Trump’s rally, his third since his inauguration, followed a daylong congressional hearing in which FBI Director James Comey acknowledged for the first time that the agency was investigating whether Trump’s campaign colluded with Russian officials seeking to influence the 2016 campaign.
Trump’s aides and congressional Republicans spent the weekend trying to woo conservatives and moderate House members who have questioned the health care plan.
Some conservatives have pushed for a more complete repeal of Obama’s law, including its requirement that policies cover a long list of services, which they say drives up premiums. They also complain that the GOP bill’s tax credits create an overly generous benefit the federal government cannot afford.
Moderate Republicans, meanwhile, have said the tax credits are too limited and would hurt low-earners and older patients. They also worry the plan would leave too many people uninsured, pointing to a nonpartisan Congressional Budget Office analysis that esti- mated 24 million people would lose coverage over 10 years.
Late Monday, top House Republicans released proposed amendments aimed at providing more help for older people, curbing Medicaid and accelerating the repeal of some tax increases.
The bill would let people deduct more medical costs from taxes. It also would repeal many tax increases from the Affordable Care Act this year instead of in 2018.
Older and disabled Medicaid recipients would get more generous benefits, but states could impose work requirements on the program.

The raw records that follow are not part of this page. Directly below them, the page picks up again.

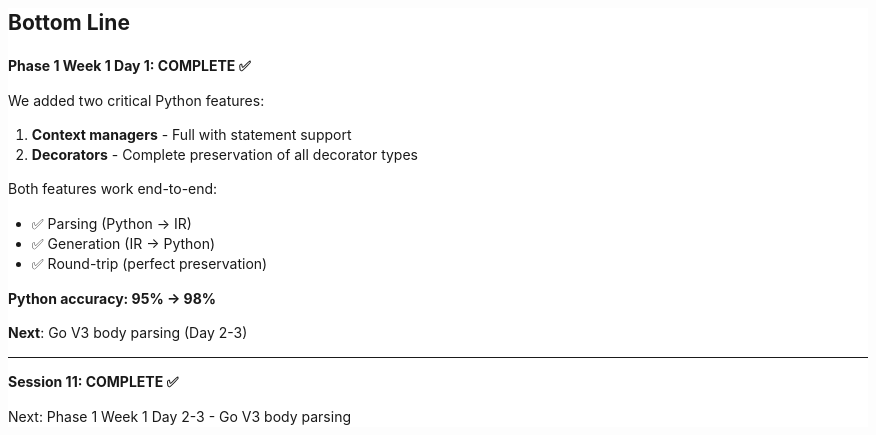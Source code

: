 ## Bottom Line

**Phase 1 Week 1 Day 1: COMPLETE ✅**

We added two critical Python features:
1. **Context managers** - Full with statement support
2. **Decorators** - Complete preservation of all decorator types

Both features work end-to-end:
- ✅ Parsing (Python → IR)
- ✅ Generation (IR → Python)
- ✅ Round-trip (perfect preservation)

**Python accuracy: 95% → 98%**

**Next**: Go V3 body parsing (Day 2-3)

---

**Session 11: COMPLETE ✅**

Next: Phase 1 Week 1 Day 2-3 - Go V3 body parsing
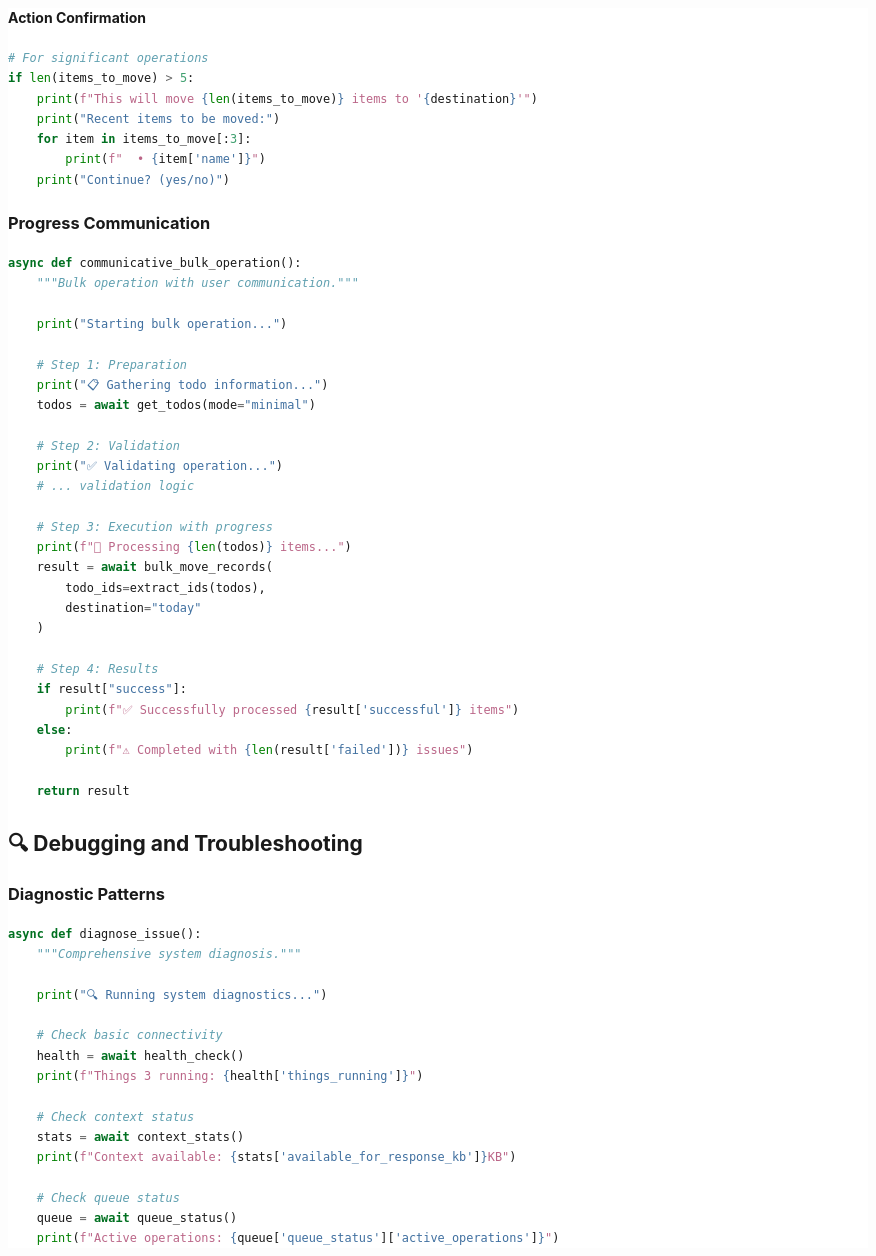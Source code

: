 #### Action Confirmation
```python
# For significant operations
if len(items_to_move) > 5:
    print(f"This will move {len(items_to_move)} items to '{destination}'")
    print("Recent items to be moved:")
    for item in items_to_move[:3]:
        print(f"  • {item['name']}")
    print("Continue? (yes/no)")
```

### Progress Communication

```python
async def communicative_bulk_operation():
    """Bulk operation with user communication."""
    
    print("Starting bulk operation...")
    
    # Step 1: Preparation
    print("📋 Gathering todo information...")
    todos = await get_todos(mode="minimal")
    
    # Step 2: Validation  
    print("✅ Validating operation...")
    # ... validation logic
    
    # Step 3: Execution with progress
    print(f"🔄 Processing {len(todos)} items...")
    result = await bulk_move_records(
        todo_ids=extract_ids(todos),
        destination="today"
    )
    
    # Step 4: Results
    if result["success"]:
        print(f"✅ Successfully processed {result['successful']} items")
    else:
        print(f"⚠️ Completed with {len(result['failed'])} issues")
    
    return result
```

## 🔍 Debugging and Troubleshooting

### Diagnostic Patterns

```python
async def diagnose_issue():
    """Comprehensive system diagnosis."""
    
    print("🔍 Running system diagnostics...")
    
    # Check basic connectivity
    health = await health_check()
    print(f"Things 3 running: {health['things_running']}")
    
    # Check context status
    stats = await context_stats()
    print(f"Context available: {stats['available_for_response_kb']}KB")
    
    # Check queue status
    queue = await queue_status()
    print(f"Active operations: {queue['queue_status']['active_operations']}")
```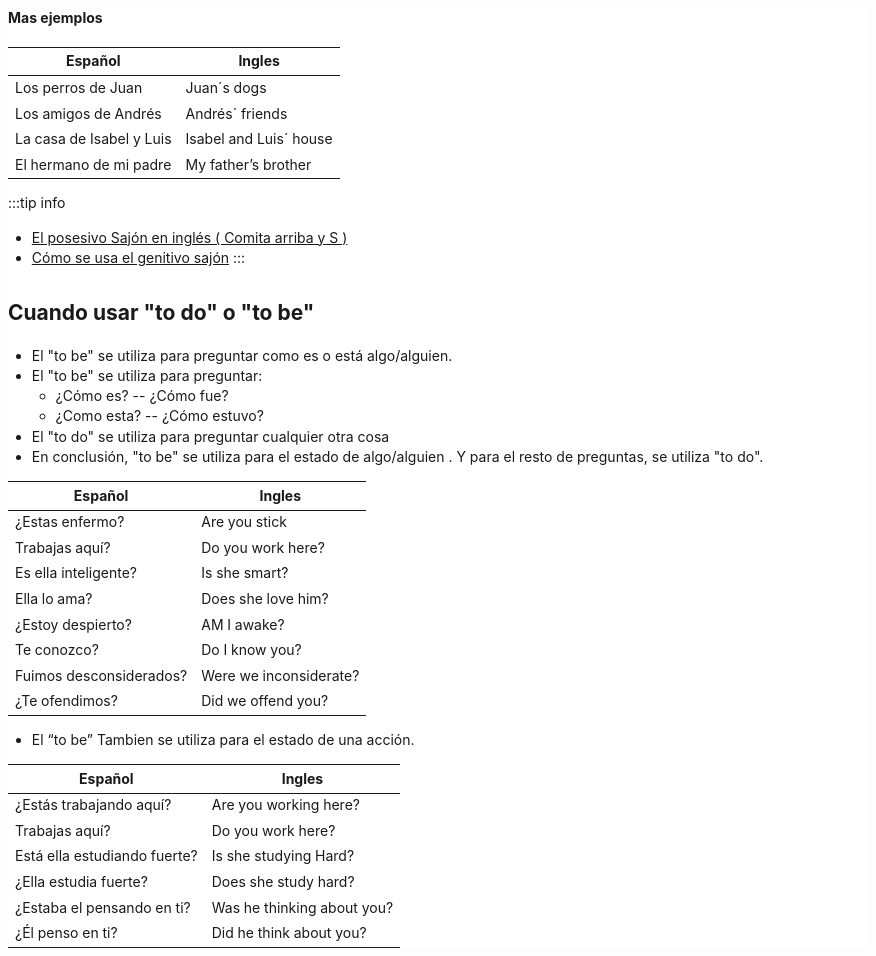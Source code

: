 
#### Mas ejemplos

| Español | Ingles |
| - | - |
|   Los perros de Juan|   Juan´s dogs|
|  Los amigos de Andrés |   Andrés´ friends|
|  La casa de Isabel y Luis |   Isabel and Luis´ house|
|  El hermano de mi padre |   My father’s brother|
:::tip info
- [El posesivo Sajón en inglés ( Comita arriba y S )](https://ciaidiomas.edu.co/el-posesivo-sajon-en-ingles/)
- [Cómo se usa el genitivo sajón](https://www.ringteacher.com/blog/como-se-usa-el-genitivo-sajon/)
:::


## Cuando usar "to do" o "to be"
- El "to be" se utiliza para preguntar como es o está algo/alguien.
- El "to be" se utiliza para preguntar:
   - ¿Cómo es? -- ¿Cómo fue?
   - ¿Como esta? -- ¿Cómo estuvo?
- El "to do" se utiliza para preguntar cualquier otra cosa
- En conclusión, "to be" se utiliza para el estado de algo/alguien . Y para el resto de preguntas, se utiliza "to do".


| Español | Ingles |
| - | - |
| ¿Estas enfermo?  | Are you stick  |
| Trabajas aquí?  | Do you work here?  |
| Es ella inteligente?  | Is she smart?  |
| Ella lo ama?  | Does she love him?  |
| ¿Estoy despierto?  | AM I awake?  |
| Te conozco?  | Do I know you?  |
| Fuimos desconsiderados?  | Were we inconsiderate?  |
| ¿Te ofendimos?  | Did we offend you?  |


- El “to be” Tambien se utiliza para el estado de una acción.

| Español | Ingles |
| - | - |
| ¿Estás trabajando aquí?  | Are you working here?  |
| Trabajas aquí? | Do you work here?  |
| Está ella estudiando fuerte? | Is she studying Hard?  |
| ¿Ella estudia fuerte? | Does she study hard?  |
| ¿Estaba el pensando en ti? | Was he thinking about you?  |
| ¿Él penso en ti? | Did he think about you?  |
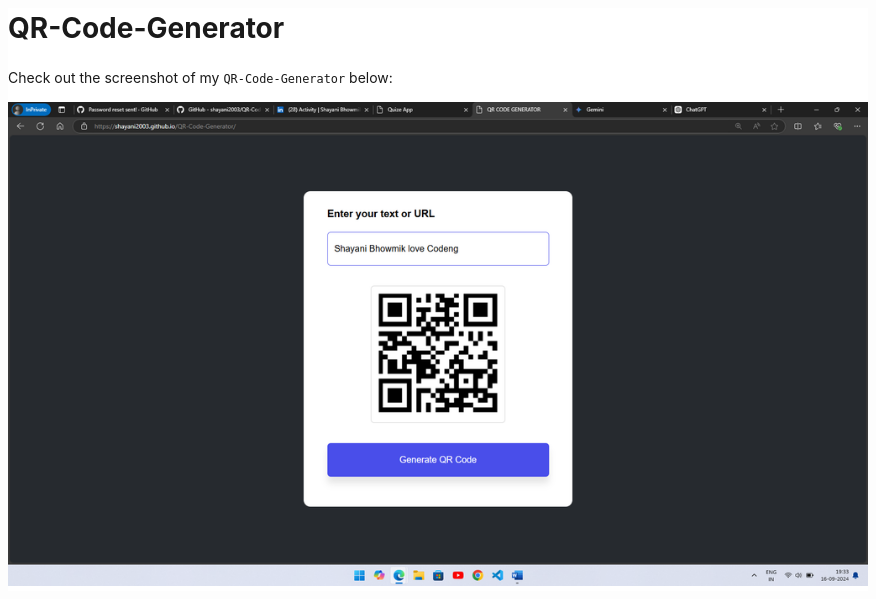 # QR-Code-Generator

Check out the screenshot of my `QR-Code-Generator` below:

<img src="img/Screenshot (97).png" alt="QR-Code-Generator" width="100%" />

<div style="display: flex; justify-content: space-between;">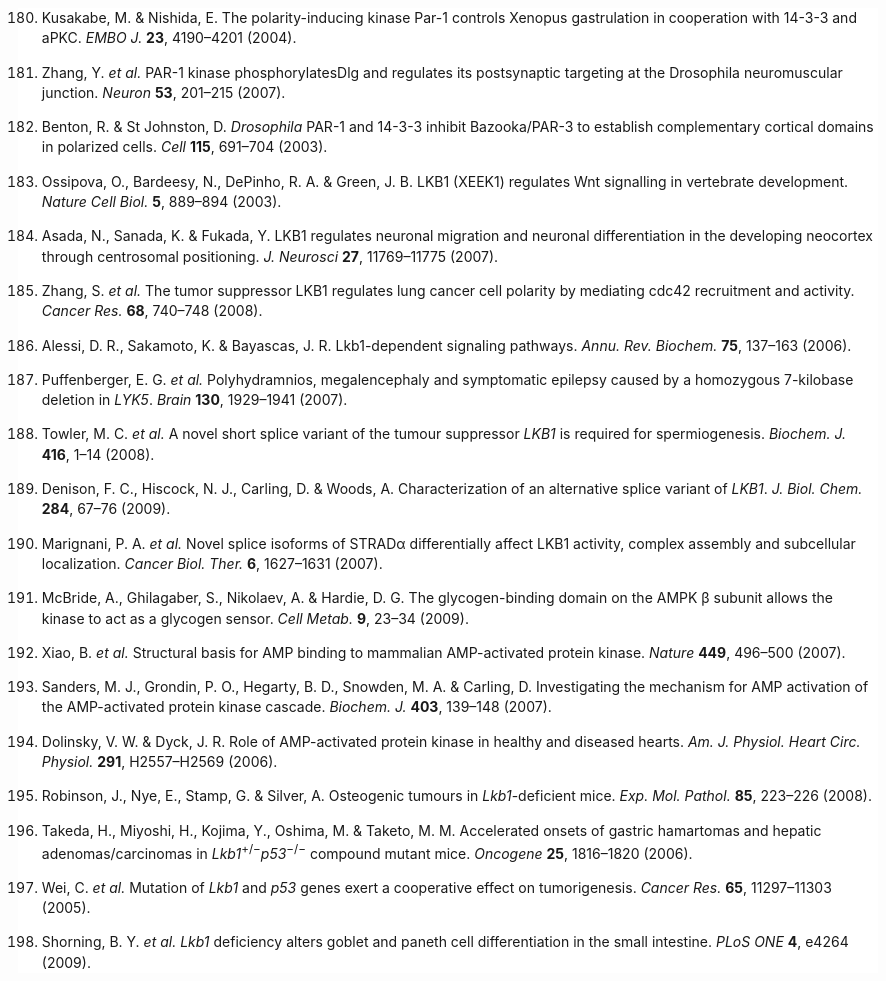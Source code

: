 180. Kusakabe, M. & Nishida, E. The polarity-inducing kinase Par-1 controls Xenopus gastrulation in cooperation with 14-3-3 and aPKC. *EMBO J.* **23**, 4190–4201 (2004).

181. Zhang, Y. *et al.* PAR-1 kinase phosphorylatesDlg and regulates its postsynaptic targeting at the Drosophila neuromuscular junction. *Neuron* **53**, 201–215 (2007).

182. Benton, R. & St Johnston, D. *Drosophila* PAR-1 and 14-3-3 inhibit Bazooka/PAR-3 to establish complementary cortical domains in polarized cells. *Cell* **115**, 691–704 (2003).

183. Ossipova, O., Bardeesy, N., DePinho, R. A. & Green, J. B. LKB1 (XEEK1) regulates Wnt signalling in vertebrate development. *Nature Cell Biol.* **5**, 889–894 (2003).

184. Asada, N., Sanada, K. & Fukada, Y. LKB1 regulates neuronal migration and neuronal differentiation in the developing neocortex through centrosomal positioning. *J. Neurosci* **27**, 11769–11775 (2007).

185. Zhang, S. *et al.* The tumor suppressor LKB1 regulates lung cancer cell polarity by mediating cdc42 recruitment and activity. *Cancer Res.* **68**, 740–748 (2008).

186. Alessi, D. R., Sakamoto, K. & Bayascas, J. R. Lkb1-dependent signaling pathways. *Annu. Rev. Biochem.* **75**, 137–163 (2006).

187. Puffenberger, E. G. *et al.* Polyhydramnios, megalencephaly and symptomatic epilepsy caused by a homozygous 7-kilobase deletion in *LYK5*. *Brain* **130**, 1929–1941 (2007).

188. Towler, M. C. *et al.* A novel short splice variant of the tumour suppressor *LKB1* is required for spermiogenesis. *Biochem. J.* **416**, 1–14 (2008).

189. Denison, F. C., Hiscock, N. J., Carling, D. & Woods, A. Characterization of an alternative splice variant of *LKB1*. *J. Biol. Chem.* **284**, 67–76 (2009).

190. Marignani, P. A. *et al.* Novel splice isoforms of STRADα differentially affect LKB1 activity, complex assembly and subcellular localization. *Cancer Biol. Ther.* **6**, 1627–1631 (2007).

191. McBride, A., Ghilagaber, S., Nikolaev, A. & Hardie, D. G. The glycogen-binding domain on the AMPK β subunit allows the kinase to act as a glycogen sensor. *Cell Metab.* **9**, 23–34 (2009).

192. Xiao, B. *et al.* Structural basis for AMP binding to mammalian AMP-activated protein kinase. *Nature* **449**, 496–500 (2007).

193. Sanders, M. J., Grondin, P. O., Hegarty, B. D., Snowden, M. A. & Carling, D. Investigating the mechanism for AMP activation of the AMP-activated protein kinase cascade. *Biochem. J.* **403**, 139–148 (2007).

194. Dolinsky, V. W. & Dyck, J. R. Role of AMP-activated protein kinase in healthy and diseased hearts. *Am. J. Physiol. Heart Circ. Physiol.* **291**, H2557–H2569 (2006).

195. Robinson, J., Nye, E., Stamp, G. & Silver, A. Osteogenic tumours in *Lkb1*-deficient mice. *Exp. Mol. Pathol.* **85**, 223–226 (2008).

196. Takeda, H., Miyoshi, H., Kojima, Y., Oshima, M. & Taketo, M. M. Accelerated onsets of gastric hamartomas and hepatic adenomas/carcinomas in *Lkb1*<sup>+/−</sup>*p53*<sup>−/−</sup> compound mutant mice. *Oncogene* **25**, 1816–1820 (2006).

197. Wei, C. *et al.* Mutation of *Lkb1* and *p53* genes exert a cooperative effect on tumorigenesis. *Cancer Res.* **65**, 11297–11303 (2005).

198. Shorning, B. Y. *et al.* *Lkb1* deficiency alters goblet and paneth cell differentiation in the small intestine. *PLoS ONE* **4**, e4264 (2009).
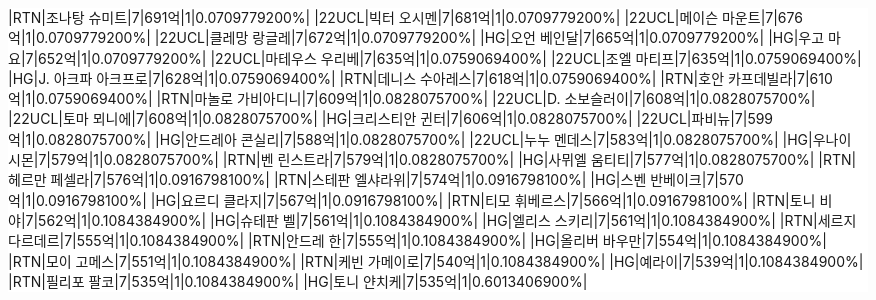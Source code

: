 |RTN|조나탕 슈미트|7|691억|1|0.0709779200%|
|22UCL|빅터 오시멘|7|681억|1|0.0709779200%|
|22UCL|메이슨 마운트|7|676억|1|0.0709779200%|
|22UCL|클레망 랑글레|7|672억|1|0.0709779200%|
|HG|오언 베인달|7|665억|1|0.0709779200%|
|HG|우고 마요|7|652억|1|0.0709779200%|
|22UCL|마테우스 우리베|7|635억|1|0.0759069400%|
|22UCL|조엘 마티프|7|635억|1|0.0759069400%|
|HG|J. 아크파 아크프로|7|628억|1|0.0759069400%|
|RTN|데니스 수아레스|7|618억|1|0.0759069400%|
|RTN|호안 카프데빌라|7|610억|1|0.0759069400%|
|RTN|마놀로 가비아디니|7|609억|1|0.0828075700%|
|22UCL|D. 소보슬러이|7|608억|1|0.0828075700%|
|22UCL|토마 뫼니에|7|608억|1|0.0828075700%|
|HG|크리스티안 귄터|7|606억|1|0.0828075700%|
|22UCL|파비뉴|7|599억|1|0.0828075700%|
|HG|안드레아 콘실리|7|588억|1|0.0828075700%|
|22UCL|누누 멘데스|7|583억|1|0.0828075700%|
|HG|우나이 시몬|7|579억|1|0.0828075700%|
|RTN|벤 린스트라|7|579억|1|0.0828075700%|
|HG|사뮈엘 움티티|7|577억|1|0.0828075700%|
|RTN|헤르만 페셀라|7|576억|1|0.0916798100%|
|RTN|스테판 엘샤라위|7|574억|1|0.0916798100%|
|HG|스벤 반베이크|7|570억|1|0.0916798100%|
|HG|요르디 클라지|7|567억|1|0.0916798100%|
|RTN|티모 휘베르스|7|566억|1|0.0916798100%|
|RTN|토니 비야|7|562억|1|0.1084384900%|
|HG|슈테판 벨|7|561억|1|0.1084384900%|
|HG|엘리스 스키리|7|561억|1|0.1084384900%|
|RTN|세르지 다르데르|7|555억|1|0.1084384900%|
|RTN|안드레 한|7|555억|1|0.1084384900%|
|HG|올리버 바우만|7|554억|1|0.1084384900%|
|RTN|모이 고메스|7|551억|1|0.1084384900%|
|RTN|케빈 가메이로|7|540억|1|0.1084384900%|
|HG|예라이|7|539억|1|0.1084384900%|
|RTN|필리포 팔코|7|535억|1|0.1084384900%|
|HG|토니 얀치케|7|535억|1|0.6013406900%|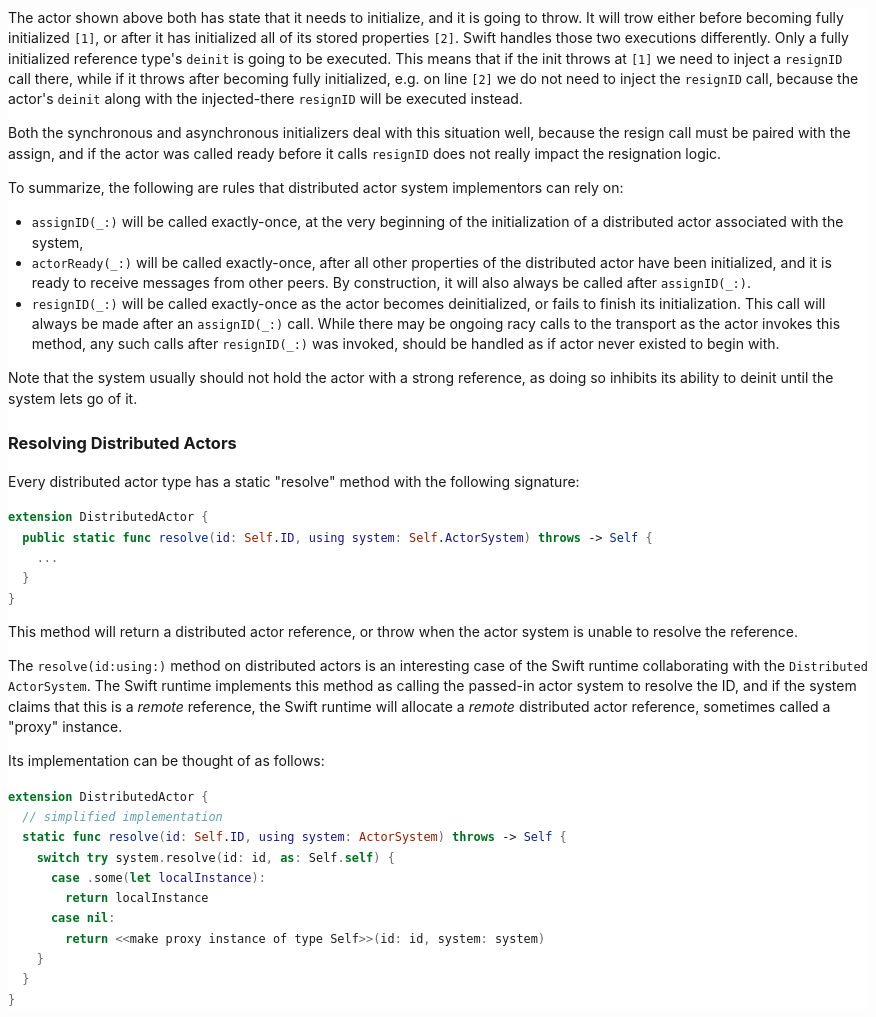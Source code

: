 The actor shown above both has state that it needs to initialize, and it is going to throw. It will trow either before becoming fully initialized `[1]`, or after it has initialized all of its stored properties `[2]`. Swift handles those two executions differently. Only a fully initialized reference type's `deinit` is going to be executed. This means that if the init throws at `[1]` we need to inject a `resignID` call there, while if it throws after becoming fully initialized, e.g. on line `[2]` we do not need to inject the `resignID` call, because the actor's `deinit` along with the injected-there `resignID` will be executed instead.

Both the synchronous and asynchronous initializers deal with this situation well, because the resign call must be paired with the assign, and if the actor was called ready before it calls `resignID` does not really impact the resignation logic.

To summarize, the following are rules that distributed actor system implementors can rely on:

- `assignID(_:)` will be called exactly-once, at the very beginning of the initialization of a distributed actor associated with the system,
- `actorReady(_:)` will be called exactly-once, after all other properties of the distributed actor have been initialized, and it is ready to receive messages from other peers. By construction, it will also always be called after `assignID(_:)`.
- `resignID(_:)` will be called exactly-once as the actor becomes deinitialized, or fails to finish its initialization. This call will always be made after an `assignID(_:)` call. While there may be ongoing racy calls to the transport as the actor invokes this method, any such calls after `resignID(_:)` was invoked, should be handled as if actor never existed to begin with.

Note that the system usually should not hold the actor with a strong reference, as doing so inhibits its ability to deinit until the system lets go of it.

### Resolving Distributed Actors

Every distributed actor type has a static "resolve" method with the following signature:

```swift
extension DistributedActor { 
  public static func resolve(id: Self.ID, using system: Self.ActorSystem) throws -> Self { 
    ...
  }
}
```

This method will return a distributed actor reference, or throw when the actor system is unable to resolve the reference. 

The `resolve(id:using:)` method on distributed actors is an interesting case of the Swift runtime collaborating with the `DistributedActorSystem`. The Swift runtime implements this method as calling the passed-in actor system to resolve the ID, and if the system claims that this is a _remote_ reference, the Swift runtime will allocate a _remote_ distributed actor reference, sometimes called a "proxy" instance. 

Its implementation can be thought of as follows:

```swift
extension DistributedActor {
  // simplified implementation
  static func resolve(id: Self.ID, using system: ActorSystem) throws -> Self { 
    switch try system.resolve(id: id, as: Self.self) { 
      case .some(let localInstance): 
        return localInstance
      case nil: 
        return <<make proxy instance of type Self>>(id: id, system: system)
    }
  }
}
```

The bill also would let the Senate approve tax credits more generous to people ages 50 to 64. Congressional analysts say the current GOP legislation would hit many with big cost increases.
Trump suggested at the rally that he wasn’t wedded to the current version of bill.
“We’re going to negotiate. And it’s going to go to the Senate and back and forth,” he said, assuring that the “end result is going to be wonderful and it’s going to work great.”
The White House is trying to win over conservatives who are part of the House Freedom Caucus, including the group’s chairman, Rep. Mark Meadows, R-N.C. Meadows joined two Senate conservatives, Ted Cruz of Texas and Mike Lee of Utah, for a weekend meeting at Trump’s Florida estate, Mara-Lago.
But several Republicans continue to criticize the bill. Rep. Justin Amash, R-Mich., wrote on Twitter on Monday that he couldn’t recall a more “universally detested piece of legislation” than the GOP’s health care bill. He wrote that fellow Freedom Caucus members had suggested several changes but had been rebuffed.
The rally Monday night took the president to the home state of one of the most outspoken critics of the plan, Sen. Rand Paul, R-Ky. The senator, who was re-elected last year, has dismissed it as “Obamacare lite” and asserted that the bill had no chance of becoming law.
Paul was not attending the rally, saying he planned to fly back to Washington to continue building a coalition to defeat the plan.
Trump said at the rally that he hoped Paul would come onboard.
“I happen to like a lot Sen. Rand Paul. I do,” Trump said. “He’s a good guy. And I look forward to working with him so we can get this bill passed, in some form, so that we can pass massive tax reform, which we can’t do until this happens. So we gotta get this done.”